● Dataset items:

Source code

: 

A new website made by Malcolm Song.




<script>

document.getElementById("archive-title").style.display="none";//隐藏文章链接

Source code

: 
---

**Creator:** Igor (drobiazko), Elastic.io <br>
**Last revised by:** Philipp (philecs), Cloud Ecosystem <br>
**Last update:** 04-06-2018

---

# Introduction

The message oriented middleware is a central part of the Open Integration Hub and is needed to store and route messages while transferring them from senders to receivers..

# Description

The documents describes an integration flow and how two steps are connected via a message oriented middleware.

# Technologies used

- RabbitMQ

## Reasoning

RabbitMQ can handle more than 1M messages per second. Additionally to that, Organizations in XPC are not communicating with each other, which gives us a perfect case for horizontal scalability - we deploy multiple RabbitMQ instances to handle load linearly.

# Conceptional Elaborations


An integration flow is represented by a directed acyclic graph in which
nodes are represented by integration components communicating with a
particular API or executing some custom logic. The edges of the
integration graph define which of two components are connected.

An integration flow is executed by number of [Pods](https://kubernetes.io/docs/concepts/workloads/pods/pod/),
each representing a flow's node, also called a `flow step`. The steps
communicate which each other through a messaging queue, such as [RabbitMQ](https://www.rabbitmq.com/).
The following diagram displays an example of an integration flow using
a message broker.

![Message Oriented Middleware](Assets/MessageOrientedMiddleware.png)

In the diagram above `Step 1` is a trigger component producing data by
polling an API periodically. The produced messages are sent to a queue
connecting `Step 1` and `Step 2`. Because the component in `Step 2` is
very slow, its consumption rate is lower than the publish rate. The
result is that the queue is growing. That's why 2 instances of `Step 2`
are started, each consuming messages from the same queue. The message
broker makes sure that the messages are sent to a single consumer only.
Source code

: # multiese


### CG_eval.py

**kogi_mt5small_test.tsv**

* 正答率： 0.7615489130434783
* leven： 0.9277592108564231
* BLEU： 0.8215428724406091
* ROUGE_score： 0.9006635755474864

● PROBLEM:
Determine the number of lines in the data above that hold "flow", and reply with that number alone.

● RESULT:
5